「心電図ディスカッション」を本音レビュー

結論

最大の魅力
「深読みしすぎない」実践判断のコツが本音で学べる
2人が「ここは大事」「ここは深読み不要」「治療急ぐ?のんびりでOK?」を掛け合いで議論し、現場で迷うポイントをストレートに教えてくれます。「一生懸命読みすぎて読めない人にぴったり」「細部にこだわりすぎず、治療方針に直結する判断が身につく」との声が聞かれます。高カリウムのT波を「触ると痛そうか」で判断するような村川節が楽しく、臨床のストレスを激減させてくれます。
ライブ感満載の掛け合い形式で、楽しく・サクサク読める
教科書のような堅苦しい解説ではなく、気心知れた2人の雑談・本音・疑問・文献引きがそのまま収録されています。 退屈な理論書で挫折しやすい学習者が楽しく学べると感じることができるのが強みです。雑談部分が「現場のリアル」を感じさせて、記憶にも残りやすくなっています。

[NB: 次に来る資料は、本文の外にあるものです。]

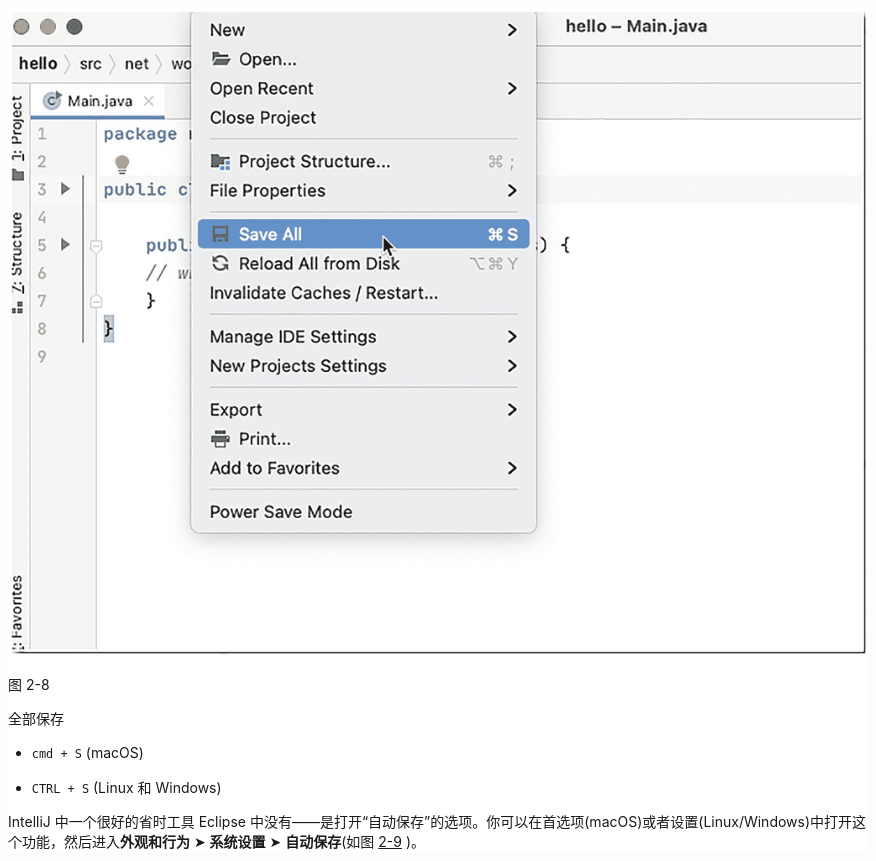 ![img/498711_1_En_2_Fig8_HTML.png](img/498711_1_En_2_Fig8_HTML.png)

图 2-8

全部保存

*   `cmd + S` (macOS)

*   `CTRL + S` (Linux 和 Windows)

IntelliJ 中一个很好的省时工具 Eclipse 中没有——是打开“自动保存”的选项。你可以在首选项(macOS)或者设置(Linux/Windows)中打开这个功能，然后进入**外观和行为** ➤ **系统设置** ➤ **自动保存**(如图 [2-9](#Fig9) )。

頻出・日常的な症例に特化し、ガイドライン・論文で疑問を即解決
虚血4例、不整脈15例(AF、ブロック、VTなど)、QT延長、Brugada、肺塞栓などよく出会う心電図42例を厳選してあり、議論中に生じた疑問をエビデンスでフォローし、対応・教訓までセットでまとめています。教科書では決して学べない迷った時に役立つ知識を効率的に得られる点が最大のメリットです。
注意すべきポイント
体系的・論理的な学習スタイルではない
基本は2人の雑談・本音トーク中心で、心電図の波形解説や機序の詳細は最小限なので教科書のように基礎から応用を順序立てて学びたい人には向いていないと言えます。
理論・深いメカニズム説明は省略
「深読みしない」のタイトル通り、過剰診断を避ける判断基準やエビデンスの簡単紹介はありますが、電気生理学的な裏付けや波形成因の詳細は省略・雑談レベルです。村川節の発言が魅力ですが、逆にもっと詳しく知りたいと感じてしまう場合もあります。
まとめ
この本の真骨頂は心電図を正しく深く読むより、正しく浅く・実践的に読む哲学を、楽しく・本音で叩き込んでくれるところです。判断に自信がないけど理論書は苦手な中級者に特におすすめな本です。前作を読んでハマった人はもちろん、「深読みしすぎ症候群」を治したい人に超おすすめ!Dr.田宮&Dr.村川ワールドをぜひご賞味あれ。